But as she settles into her old life, Suzette finds herself falling for someone new…the same girl her brother is in love with. When Lionel’s disorder spirals out of control, Suzette is forced to confront her past mistakes and find a way to help her brother before he hurts himself–or worse.
Thank you, Hachette Book Group, for my advanced review copy of Little & Lion. I received this ARC in exchange for an honest review; this does not affect my opinion. Any quotes mentioned below are taken from the ARC and are subject to change upon publication.
Little & Lion is my favorite read this year and truth to be told, I love it in a way that is hard for me to describe. There are some books that you read that you just know will mean a lot to you and Little & Lion was definitely that for me. When I heard this book was being released, many months ago, I just knew I had to read it. My expectations were sky-high and for that reason, I was also scared to start it. However, as it turns out, the book exceeded all of my expectations.

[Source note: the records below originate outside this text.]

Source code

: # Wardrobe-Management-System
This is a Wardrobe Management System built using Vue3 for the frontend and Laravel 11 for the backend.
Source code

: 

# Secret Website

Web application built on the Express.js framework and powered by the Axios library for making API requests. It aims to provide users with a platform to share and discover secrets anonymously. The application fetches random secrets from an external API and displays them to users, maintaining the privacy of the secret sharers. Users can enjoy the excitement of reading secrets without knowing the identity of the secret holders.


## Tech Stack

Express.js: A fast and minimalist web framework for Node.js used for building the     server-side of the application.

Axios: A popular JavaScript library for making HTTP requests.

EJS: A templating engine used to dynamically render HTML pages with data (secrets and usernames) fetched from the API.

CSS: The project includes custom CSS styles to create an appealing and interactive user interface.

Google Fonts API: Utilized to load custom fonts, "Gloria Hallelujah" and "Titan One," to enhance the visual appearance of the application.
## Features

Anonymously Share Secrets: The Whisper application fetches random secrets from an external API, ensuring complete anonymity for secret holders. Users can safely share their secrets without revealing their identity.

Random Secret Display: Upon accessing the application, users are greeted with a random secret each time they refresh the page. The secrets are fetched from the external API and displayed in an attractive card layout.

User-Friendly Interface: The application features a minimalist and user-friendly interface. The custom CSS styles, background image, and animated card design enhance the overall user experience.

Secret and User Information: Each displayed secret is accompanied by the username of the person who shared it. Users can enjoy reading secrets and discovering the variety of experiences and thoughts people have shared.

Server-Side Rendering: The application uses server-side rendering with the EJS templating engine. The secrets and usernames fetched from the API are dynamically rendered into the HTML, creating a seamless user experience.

Little & Lion is about Suzette, a black Jewish bisexual girl still trying to figure out who she is, and her brother Lionel, who is bipolar. Suzette and Lionel’s bond was formed as kids when Suzette’s mom, Nadine, and Lionel’s dad, Saul, started dating and then after two years decided to join their families and merge households. Despite the fact that there is a large dose of romance in this book, both for Suzette and for Lionel, Little & Lion is about family and Suzette’s and Lionel’s relationship as siblings. Their relationship is not always easy, especially with Lionel’s bipolar disorder. There are disagreements, secrets, and even distance. However, there is also so much love between the two. It’s clear that Suzette and Lionel’s bond is special and beautiful, which is further highlighted through flashback chapters, and I love that we got to see both the good and the bad of their relationship. It makes you root for them both that much more. Suzette and Lionel are characters you can relate to, and you will definitely question and cheer for decisions both of them make throughout the book. However, despite it all, by the end of it, they are in a good place with each other which is what I loved the most.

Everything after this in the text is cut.